The final straw came when he wrote an influential rebuttal to what to me was a cartoonish strawman version of my arguments, ignoring my real points in favor of winning. Regardless, it worked. I dropped the whole thing, mostly because I felt fed up with the group. I dropped out for a few years. After that I told myself that my life would be better without Jay in it. I assumed he felt the same about me.
Around the time I rejoined, I was accepted into the Clarion writing workshop. I was unemployed and almost completely out of money. After a hard look at the costs and my dwindling finances, even after receiving a scholarship it was obvious I couldn’t afford to go. I was heartbroken.
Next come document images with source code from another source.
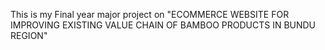 This is my Final year major project on "ECOMMERCE WEBSITE FOR IMPROVING EXISTING VALUE CHAIN OF BAMBOO PRODUCTS IN BUNDU REGION"

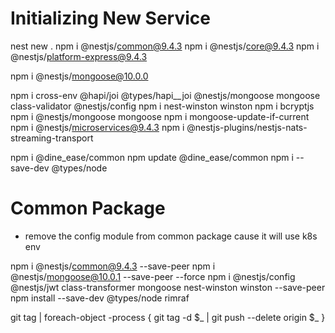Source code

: # Initializing New Service

nest new .
npm i @nestjs/common@9.4.3
npm i @nestjs/core@9.4.3 
npm i @nestjs/platform-express@9.4.3

npm i @nestjs/mongoose@10.0.0

npm i cross-env @hapi/joi @types/hapi__joi @nestjs/mongoose mongoose class-validator @nestjs/config
npm i nest-winston winston 
npm i bcryptjs
npm i @nestjs/mongoose mongoose
npm i mongoose-update-if-current
npm i @nestjs/microservices@9.4.3
npm i @nestjs-plugins/nestjs-nats-streaming-transport

npm i @dine_ease/common
npm update @dine_ease/common
npm i --save-dev @types/node

# Common Package
- remove the config module from common package cause it will use k8s env

npm i @nestjs/common@9.4.3 --save-peer 
npm i @nestjs/mongoose@10.0.1 --save-peer --force
npm i @nestjs/config @nestjs/jwt class-transformer mongoose nest-winston winston --save-peer
npm install --save-dev @types/node rimraf

git tag | foreach-object -process { git tag -d $_ | git push --delete origin $_ }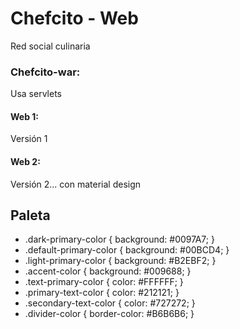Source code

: # Chefcito - Web
Red social culinaria

### Chefcito-war:
Usa servlets

#### Web 1: 
Versión 1

#### Web 2: 
Versión 2... con material design

## Paleta
- .dark-primary-color    { background: #0097A7; }
- .default-primary-color { background: #00BCD4; }
- .light-primary-color   { background: #B2EBF2; }
- .accent-color          { background: #009688; }
- .text-primary-color    { color: #FFFFFF; }
- .primary-text-color    { color: #212121; }
- .secondary-text-color  { color: #727272; }
- .divider-color         { border-color: #B6B6B6; }
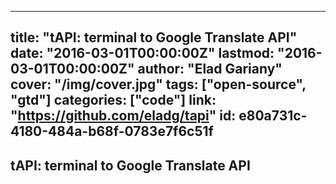 
---
title: "tAPI: terminal to Google Translate API"
date: "2016-03-01T00:00:00Z"
lastmod: "2016-03-01T00:00:00Z"
author: "Elad Gariany"
cover: "/img/cover.jpg"
tags: ["open-source", "gtd"]
categories: ["code"]
link: "https://github.com/eladg/tapi"
id: e80a731c-4180-484a-b68f-0783e7f6c51f
---

## tAPI: terminal to Google Translate API

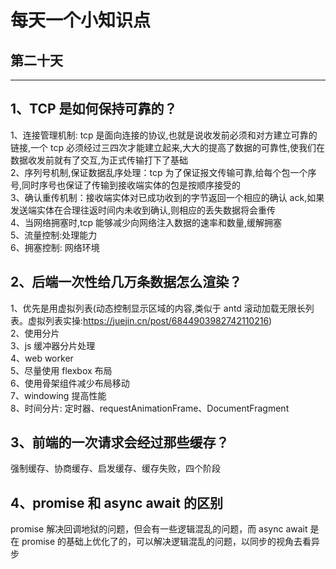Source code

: # 每天一个小知识点

## 第二十天

---

## 1、TCP 是如何保持可靠的？

1、连接管理机制: tcp 是面向连接的协议,也就是说收发前必须和对方建立可靠的链接,一个 tcp 必须经过三四次才能建立起来,大大的提高了数据的可靠性,使我们在数据收发前就有了交互,为正式传输打下了基础  
2、序列号机制,保证数据乱序处理：tcp 为了保证报文传输可靠,给每个包一个序号,同时序号也保证了传输到接收端实体的包是按顺序接受的  
3、确认重传机制：接收端实体对已成功收到的字节返回一个相应的确认 ack,如果发送端实体在合理往返时间内未收到确认,则相应的丢失数据将会重传  
4、当网络拥塞时,tcp 能够减少向网络注入数据的速率和数量,缓解拥塞  
5、流量控制:处理能力  
6、拥塞控制: 网络环境

## 2、后端一次性给几万条数据怎么渲染？

1、优先是用虚拟列表(动态控制显示区域的内容,类似于 antd 滚动加载无限长列表。虚拟列表实操:<https://juejin.cn/post/6844903982742110216>)  
2、使用分片  
3、js 缓冲器分片处理  
4、web worker  
5、尽量使用 flexbox 布局  
6、使用骨架组件减少布局移动  
7、windowing 提高性能  
8、时间分片: 定时器、requestAnimationFrame、DocumentFragment

## 3、前端的一次请求会经过那些缓存？

强制缓存、协商缓存、启发缓存、缓存失败，四个阶段

## 4、promise 和 async await 的区别

promise 解决回调地狱的问题，但会有一些逻辑混乱的问题，而 async await 是在 promise 的基础上优化了的，可以解决逻辑混乱的问题，以同步的视角去看异步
As a final effort to pull together enough money, I sent a donation request to my friends, family and, of course, my writing group. My request had been out less than an hour when I got my first response.
Jay, quietly and without fanfare, paypaled me two hundred dollars. He just gave me the money.
When I thanked him, he said, “I never got to go to Clarion. It’d be a tragedy if you couldn’t go just because of money.”
I realized then that the guy who I’d written off as loud, obnoxious, and full of himself, was an intensely complex and thoughtful person. I’d been strawmanning Jay easily as much as I thought he had been me.
I brought the whole thing up years later, and Jay didn’t remember the fight or giving me money. Jay had moved on. It was probably the strongest and simplest lesson anyone has given me.
Who the hell cares who was right? What good does it do to carry our resentments and good deeds around like prizes? I wish I had thought to thank Jay for the lesson.
From reading his incredibly vulnerable online writings, I knew Jay was almost always fatigued, in nearly constant pain and deeply afraid, but the Jay I saw in person over the last few years was kind, open, thoughtful and curious.
The last time I saw Jay, we were presenting ostensibly different views on science, politics & religion on a panel. Jay has always been very clear on his beliefs and very good at articulating them. I was struck by how the Jay, who years ago might have savaged other people’s beliefs, now made a point of saying that just because he disagreed with someone didn’t mean he didn’t need to be fair in presenting their side. At the end of the panel Jay gave me a hug before moving on to his thousand other important obligations.
Jay was good people. I’m honored to have known him.